Pictures paired with source code:
"""

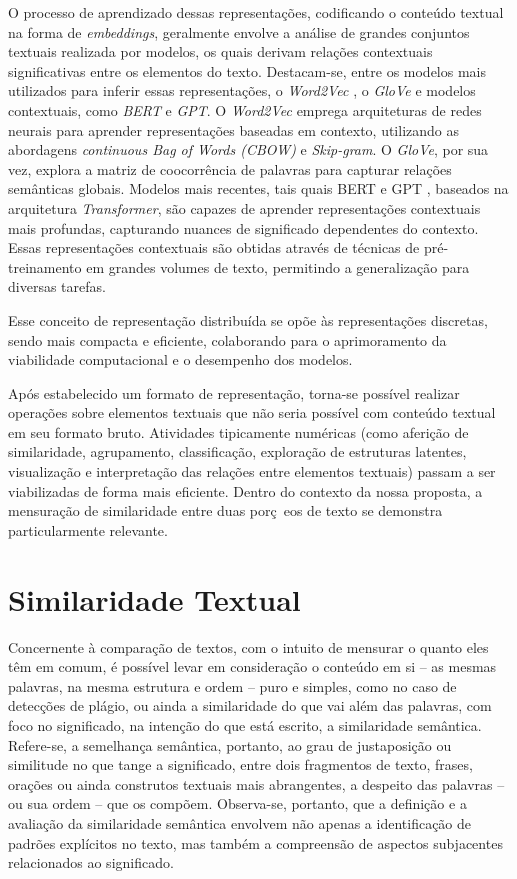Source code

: O processo de aprendizado dessas representações, codificando o conteúdo textual na forma de \textit{embeddings}, geralmente envolve a análise de grandes conjuntos textuais realizada por modelos, os quais derivam relações contextuais significativas entre os elementos do texto. Destacam-se, entre os modelos mais utilizados para inferir essas representações, o \textit{Word2Vec} \cite{Representacao-Distribuida:3}, o \textit{GloVe} \cite{Representacao-Distribuida:5} e modelos contextuais, como \textit{\ac{BERT}} e \textit{\ac{GPT}}. O \textit{Word2Vec} emprega arquiteturas de redes neurais para aprender representações baseadas em contexto, utilizando as abordagens \textit{continuous Bag of Words (CBOW)} e \textit{Skip-gram}. O \textit{GloVe}, por sua vez, explora a matriz de coocorrência de palavras para capturar relações semânticas globais. Modelos mais recentes, tais quais \ac{BERT} \cite{Representacao-Distribuida:6} e \ac{GPT} \cite{Representacao-Distribuida:7}, baseados na arquitetura \textit{Transformer}, são capazes de aprender representações contextuais mais profundas, capturando nuances de significado dependentes do contexto. Essas representações contextuais são obtidas através de técnicas de pré-treinamento em grandes volumes de texto, permitindo a generalização para diversas tarefas.

Esse conceito de representação distribuída se opõe às representações discretas, sendo mais compacta e eficiente, colaborando para o aprimoramento da viabilidade computacional e o desempenho dos modelos.

Após estabelecido um formato de representação, torna-se possível realizar operações sobre elementos textuais que não seria possível com conteúdo textual em seu formato bruto. Atividades tipicamente numéricas (como aferição de similaridade, agrupamento, classificação, exploração de estruturas latentes, visualização e interpretação das relações entre elementos textuais) passam a ser viabilizadas de forma mais eficiente. Dentro do contexto da nossa proposta, a mensuração de similaridade entre duas porç~eos de texto se demonstra particularmente relevante.


\section{Similaridade Textual}
\label{sec:Teorico.3}

Concernente à comparação de textos, com o intuito de mensurar o quanto eles têm em comum, é possível levar em consideração o conteúdo em si -- as mesmas palavras, na mesma estrutura e ordem -- puro e simples, como no caso de detecções de plágio, ou ainda a similaridade do que vai além das palavras, com foco no significado, na intenção do que está escrito, a similaridade semântica. Refere-se, a semelhança semântica, portanto, ao grau de justaposição ou similitude no que tange a significado, entre dois fragmentos de texto, frases, orações ou ainda construtos textuais mais abrangentes, a despeito das palavras -- ou sua ordem -- que os compõem. Observa-se, portanto, que a definição e a avaliação da similaridade semântica envolvem não apenas a identificação de padrões explícitos no texto, mas também a compreensão de aspectos subjacentes relacionados ao significado.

"""

HOW TO COMPLETE THIS TASK:
Would you set down the entries exactly as given, minus their pictures?

RESULT OF THE TASK:
Source code

: O processo de aprendizado dessas representações, codificando o conteúdo textual na forma de \textit{embeddings}, geralmente envolve a análise de grandes conjuntos textuais realizada por modelos, os quais derivam relações contextuais significativas entre os elementos do texto. Destacam-se, entre os modelos mais utilizados para inferir essas representações, o \textit{Word2Vec} \cite{Representacao-Distribuida:3}, o \textit{GloVe} \cite{Representacao-Distribuida:5} e modelos contextuais, como \textit{\ac{BERT}} e \textit{\ac{GPT}}. O \textit{Word2Vec} emprega arquiteturas de redes neurais para aprender representações baseadas em contexto, utilizando as abordagens \textit{continuous Bag of Words (CBOW)} e \textit{Skip-gram}. O \textit{GloVe}, por sua vez, explora a matriz de coocorrência de palavras para capturar relações semânticas globais. Modelos mais recentes, tais quais \ac{BERT} \cite{Representacao-Distribuida:6} e \ac{GPT} \cite{Representacao-Distribuida:7}, baseados na arquitetura \textit{Transformer}, são capazes de aprender representações contextuais mais profundas, capturando nuances de significado dependentes do contexto. Essas representações contextuais são obtidas através de técnicas de pré-treinamento em grandes volumes de texto, permitindo a generalização para diversas tarefas.

Esse conceito de representação distribuída se opõe às representações discretas, sendo mais compacta e eficiente, colaborando para o aprimoramento da viabilidade computacional e o desempenho dos modelos.

Após estabelecido um formato de representação, torna-se possível realizar operações sobre elementos textuais que não seria possível com conteúdo textual em seu formato bruto. Atividades tipicamente numéricas (como aferição de similaridade, agrupamento, classificação, exploração de estruturas latentes, visualização e interpretação das relações entre elementos textuais) passam a ser viabilizadas de forma mais eficiente. Dentro do contexto da nossa proposta, a mensuração de similaridade entre duas porç~eos de texto se demonstra particularmente relevante.


\section{Similaridade Textual}
\label{sec:Teorico.3}

Concernente à comparação de textos, com o intuito de mensurar o quanto eles têm em comum, é possível levar em consideração o conteúdo em si -- as mesmas palavras, na mesma estrutura e ordem -- puro e simples, como no caso de detecções de plágio, ou ainda a similaridade do que vai além das palavras, com foco no significado, na intenção do que está escrito, a similaridade semântica. Refere-se, a semelhança semântica, portanto, ao grau de justaposição ou similitude no que tange a significado, entre dois fragmentos de texto, frases, orações ou ainda construtos textuais mais abrangentes, a despeito das palavras -- ou sua ordem -- que os compõem. Observa-se, portanto, que a definição e a avaliação da similaridade semântica envolvem não apenas a identificação de padrões explícitos no texto, mas também a compreensão de aspectos subjacentes relacionados ao significado.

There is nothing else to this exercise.